Este devocional forma parte de la serie: Esperanza en Dios.
Lectura: Salmos 27:1-14
Una niña que le temía a la oscuridad aprendió a caminar por el pasillo de su casa siguiendo una pequeña luz nocturna. La lámpara no iluminaba todas las habitaciones ni le mostraba lo que ocurriría al día siguiente. Sólo le daba suficiente claridad para avanzar hasta donde estaba su familia. Muchas veces queremos que Dios elimine todo motivo de temor, cuando Él promete guiarnos paso a paso.
David comienza el Salmo 27 con una confesión: «El Señor es mi luz y mi salvación; ¿de quién temeré?». Esto no significa que estuviera libre de amenazas. Habla de adversarios, ejércitos y falsos testigos. Su valentía no nació de ignorar el peligro, sino de saber quién estaba con él. El mismo Dios que alumbraba su camino era también su salvación y fortaleza.
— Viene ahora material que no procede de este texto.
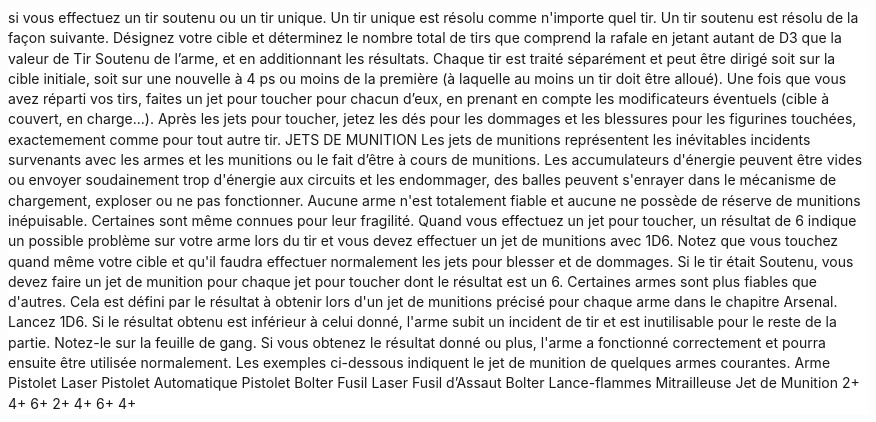 si vous effectuez un tir soutenu ou un tir unique. Un
tir unique est résolu comme n'importe quel tir. Un tir
soutenu est résolu de la façon suivante.
Désignez votre cible et déterminez le nombre total de
tirs que comprend la rafale en jetant autant de D3
que la valeur de Tir Soutenu de l’arme, et en
additionnant les résultats. Chaque tir est traité
séparément et peut être dirigé soit sur la cible
initiale, soit sur une nouvelle à 4 ps ou moins de la
première (à laquelle au moins un tir doit être alloué).
Une fois que vous avez réparti vos tirs, faites un jet
pour toucher pour chacun d’eux, en prenant en
compte les modificateurs éventuels (cible à couvert,
en charge...).
Après les jets pour toucher, jetez les dés pour les
dommages et les blessures pour les figurines
touchées, exactemement comme pour tout autre tir.
JETS DE MUNITION
Les jets de munitions représentent les inévitables
incidents survenants avec les armes et les munitions ou
le fait d’être à cours de munitions. Les accumulateurs
d'énergie peuvent être vides ou envoyer soudainement
trop d'énergie aux circuits et les endommager, des
balles peuvent s'enrayer dans le mécanisme de
chargement, exploser ou ne pas fonctionner. Aucune
arme n'est totalement fiable et aucune ne possède de
réserve de munitions inépuisable. Certaines sont
même connues pour leur fragilité.
Quand vous effectuez un jet pour toucher, un
résultat de 6 indique un possible problème sur votre
arme lors du tir et vous devez effectuer un jet de
munitions avec 1D6. Notez que vous touchez quand
même votre cible et qu'il faudra effectuer normalement
les jets pour blesser et de dommages. Si le tir était
Soutenu, vous devez faire un jet de munition pour
chaque jet pour toucher dont le résultat est un 6.
Certaines armes sont plus fiables que d'autres. Cela
est défini par le résultat à obtenir lors d'un jet de
munitions précisé pour chaque arme dans le chapitre
Arsenal. Lancez 1D6. Si le résultat obtenu est
inférieur à celui donné, l'arme subit un incident de tir
et est inutilisable pour le reste de la partie. Notez-le
sur la feuille de gang. Si vous obtenez le résultat
donné ou plus, l'arme a fonctionné correctement et
pourra ensuite être utilisée normalement. Les
exemples ci-dessous indiquent le jet de munition de
quelques armes courantes.
Arme
Pistolet Laser
Pistolet Automatique
Pistolet Bolter
Fusil Laser
Fusil d’Assaut
Bolter
Lance-flammes
Mitrailleuse
Jet de Munition
2+
4+
6+
2+
4+
6+
4+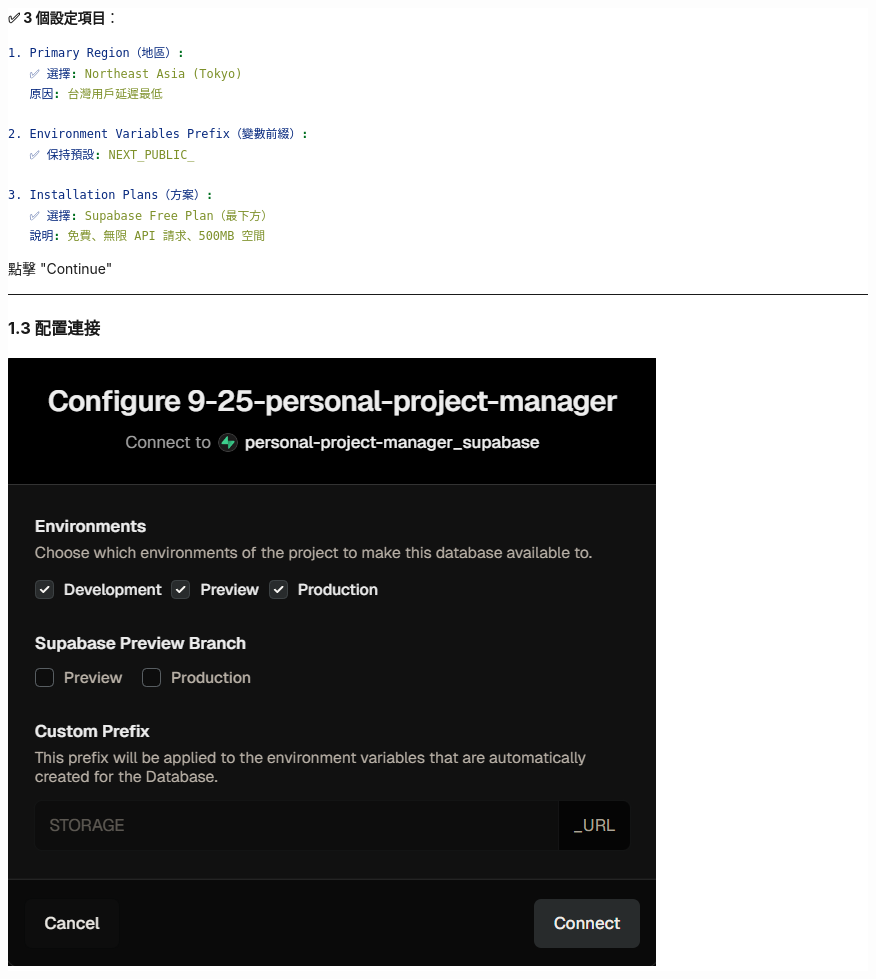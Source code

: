 **✅ 3 個設定項目**：

```yaml
1. Primary Region（地區）:
   ✅ 選擇: Northeast Asia (Tokyo)
   原因: 台灣用戶延遲最低

2. Environment Variables Prefix（變數前綴）:
   ✅ 保持預設: NEXT_PUBLIC_
   
3. Installation Plans（方案）:
   ✅ 選擇: Supabase Free Plan（最下方）
   說明: 免費、無限 API 請求、500MB 空間
```

點擊 "Continue"

---

### 1.3 配置連接

![Configure 介面](./圖文解說-如何新增Supabase資料庫/3-image.png)
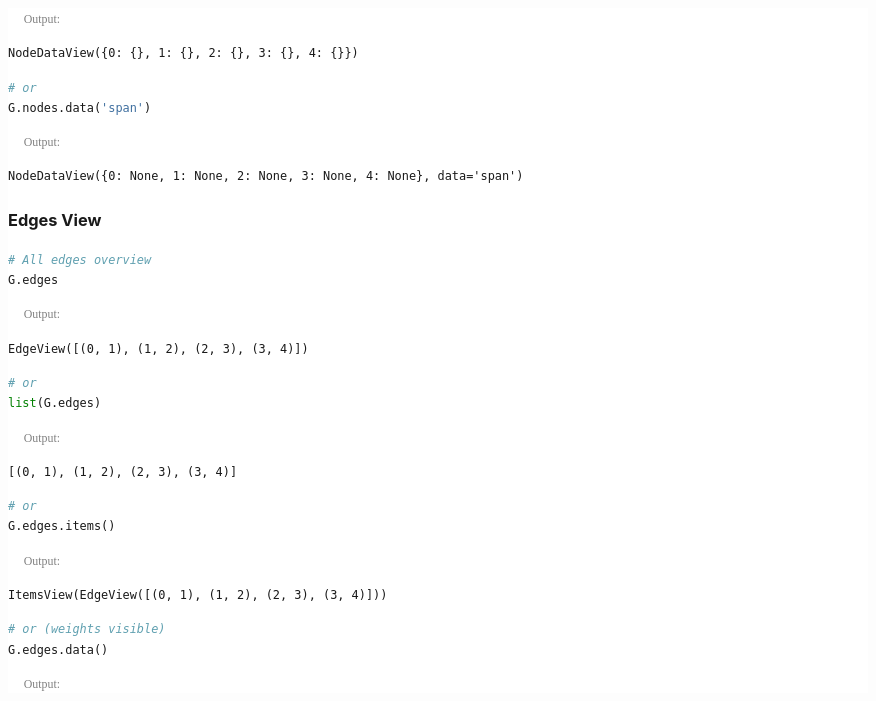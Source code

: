 
&nbsp; &nbsp; <span style="color:#808080; font-family:Calibri; font-size: 85%">Output: </span>

    NodeDataView({0: {}, 1: {}, 2: {}, 3: {}, 4: {}})




```python
# or
G.nodes.data('span')
```


&nbsp; &nbsp; <span style="color:#808080; font-family:Calibri; font-size: 85%">Output: </span>

    NodeDataView({0: None, 1: None, 2: None, 3: None, 4: None}, data='span')



### Edges View


```python
# All edges overview
G.edges
```


&nbsp; &nbsp; <span style="color:#808080; font-family:Calibri; font-size: 85%">Output: </span>

    EdgeView([(0, 1), (1, 2), (2, 3), (3, 4)])




```python
# or
list(G.edges)
```


&nbsp; &nbsp; <span style="color:#808080; font-family:Calibri; font-size: 85%">Output: </span>

    [(0, 1), (1, 2), (2, 3), (3, 4)]




```python
# or
G.edges.items()
```


&nbsp; &nbsp; <span style="color:#808080; font-family:Calibri; font-size: 85%">Output: </span>

    ItemsView(EdgeView([(0, 1), (1, 2), (2, 3), (3, 4)]))




```python
# or (weights visible)
G.edges.data()
```


&nbsp; &nbsp; <span style="color:#808080; font-family:Calibri; font-size: 85%">Output: </span>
El salmo muestra que la fe y el temor pueden luchar dentro del mismo corazón. David declara confianza, pero también clama: «No escondas de mí tu rostro». La esperanza no exige que nunca sintamos miedo; nos enseña ante quien llevarlo. En lugar de permitir que el temor decida, buscamos el rostro del Señor, meditamos en su carácter y esperamos en Él con ánimo.
Tal vez hoy te asusta una conversación, un diagnóstico, una decisión o la posibilidad de perder algo importante. No necesitas conocer todos los detalles del futuro para dar el siguiente paso correcto. Busca la luz que Dios ya te ha dado en su Palabra. Obedece lo que está claro y deja en sus manos lo que todavía permanece oscuro. El temor se hace menos dominante cuando la presencia de Dios se vuelve más real para nuestro corazón.
Puntos para la reflexión:
1. Escribe con precisión qué temes y cuál es el siguiente paso bíblicamente correcto que puedes dar, aunque todavía no conozcas el resultado final.
2. Lee el Salmo 27 varias veces en lo que resta de la semana. Mientras lo haces puedes subrayar cada descripción de Dios y al final de la semana conviértela en una oración personal contra el temor.
Versículo para memorizar:
«El Señor es mi luz y mi salvación; ¿de quién temeré? El Señor es la fortaleza de mi vida; ¿de quién me he de atemorizar?». Salmos 27:1 – RVA-2015.
Oración final
Señor Jesús, tú eres mi luz, mi salvación y la fortaleza de mi vida. Te entrego los temores que hoy quieren decidir por mí. No te pido conocer cada detalle del futuro, sino recibir claridad para dar el siguiente paso correcto. Haz tu presencia más real para mi corazón y enséñame a buscar tu rostro mientras espero con ánimo. Todo esto te lo pedimos en tu maravilloso nombre Señor Jesús. Amén.